• [EXERCISE OBJECTIVE]
Go line by line through the entries and show those that hold the string "GOMAXPROCS".

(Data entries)
:::

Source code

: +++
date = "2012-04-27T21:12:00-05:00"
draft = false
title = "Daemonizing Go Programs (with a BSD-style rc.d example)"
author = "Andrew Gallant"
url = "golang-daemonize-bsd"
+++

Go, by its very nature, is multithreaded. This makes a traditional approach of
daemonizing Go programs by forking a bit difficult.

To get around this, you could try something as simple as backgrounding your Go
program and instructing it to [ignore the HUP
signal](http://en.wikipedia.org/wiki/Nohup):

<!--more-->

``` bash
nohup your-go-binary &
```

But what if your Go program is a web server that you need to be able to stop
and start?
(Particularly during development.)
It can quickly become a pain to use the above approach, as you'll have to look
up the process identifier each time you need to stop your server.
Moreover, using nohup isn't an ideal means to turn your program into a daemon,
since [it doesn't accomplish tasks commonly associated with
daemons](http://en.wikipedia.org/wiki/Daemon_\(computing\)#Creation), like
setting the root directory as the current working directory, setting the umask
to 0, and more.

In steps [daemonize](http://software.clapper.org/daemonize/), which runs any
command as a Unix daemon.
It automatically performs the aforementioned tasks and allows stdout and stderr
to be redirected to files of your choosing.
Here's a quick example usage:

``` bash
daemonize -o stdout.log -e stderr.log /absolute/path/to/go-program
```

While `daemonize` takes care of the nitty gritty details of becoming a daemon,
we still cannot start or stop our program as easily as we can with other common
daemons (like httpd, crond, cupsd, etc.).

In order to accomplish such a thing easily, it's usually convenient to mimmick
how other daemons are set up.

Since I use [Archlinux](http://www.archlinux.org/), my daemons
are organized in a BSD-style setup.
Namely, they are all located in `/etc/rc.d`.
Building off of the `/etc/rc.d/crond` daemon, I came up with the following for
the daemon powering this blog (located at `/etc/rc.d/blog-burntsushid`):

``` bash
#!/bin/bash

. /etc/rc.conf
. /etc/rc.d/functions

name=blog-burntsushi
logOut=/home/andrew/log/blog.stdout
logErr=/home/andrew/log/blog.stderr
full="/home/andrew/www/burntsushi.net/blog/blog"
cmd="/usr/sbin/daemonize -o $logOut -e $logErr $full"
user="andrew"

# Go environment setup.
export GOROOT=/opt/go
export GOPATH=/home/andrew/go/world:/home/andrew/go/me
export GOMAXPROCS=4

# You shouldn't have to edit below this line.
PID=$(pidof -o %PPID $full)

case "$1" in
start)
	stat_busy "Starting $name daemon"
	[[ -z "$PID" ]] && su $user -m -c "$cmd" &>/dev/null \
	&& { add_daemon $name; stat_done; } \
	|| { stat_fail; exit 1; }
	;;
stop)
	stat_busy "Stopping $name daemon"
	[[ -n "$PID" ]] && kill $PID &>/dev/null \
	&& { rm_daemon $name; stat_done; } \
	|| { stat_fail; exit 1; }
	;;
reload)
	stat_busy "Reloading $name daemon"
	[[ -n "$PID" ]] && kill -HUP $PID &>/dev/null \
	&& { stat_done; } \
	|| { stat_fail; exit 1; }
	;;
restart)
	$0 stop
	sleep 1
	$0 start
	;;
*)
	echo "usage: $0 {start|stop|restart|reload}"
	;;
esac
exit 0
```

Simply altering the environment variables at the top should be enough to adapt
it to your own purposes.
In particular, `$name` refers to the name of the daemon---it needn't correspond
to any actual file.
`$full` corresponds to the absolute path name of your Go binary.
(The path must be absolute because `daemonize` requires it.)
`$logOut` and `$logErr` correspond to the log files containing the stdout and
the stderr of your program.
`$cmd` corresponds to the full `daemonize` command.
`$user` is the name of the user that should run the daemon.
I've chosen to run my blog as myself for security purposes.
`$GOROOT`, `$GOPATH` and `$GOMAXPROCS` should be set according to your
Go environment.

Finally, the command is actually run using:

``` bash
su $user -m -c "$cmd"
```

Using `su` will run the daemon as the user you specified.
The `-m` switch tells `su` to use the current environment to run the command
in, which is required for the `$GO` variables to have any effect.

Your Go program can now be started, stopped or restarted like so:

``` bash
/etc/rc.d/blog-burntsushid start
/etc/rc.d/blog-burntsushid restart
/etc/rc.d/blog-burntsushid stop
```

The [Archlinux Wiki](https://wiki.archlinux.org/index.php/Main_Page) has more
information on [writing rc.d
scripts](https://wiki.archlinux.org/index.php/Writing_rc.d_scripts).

:::

• [TASK OUTPUT]
export GOMAXPROCS=4
`$GOROOT`, `$GOPATH` and `$GOMAXPROCS` should be set according to your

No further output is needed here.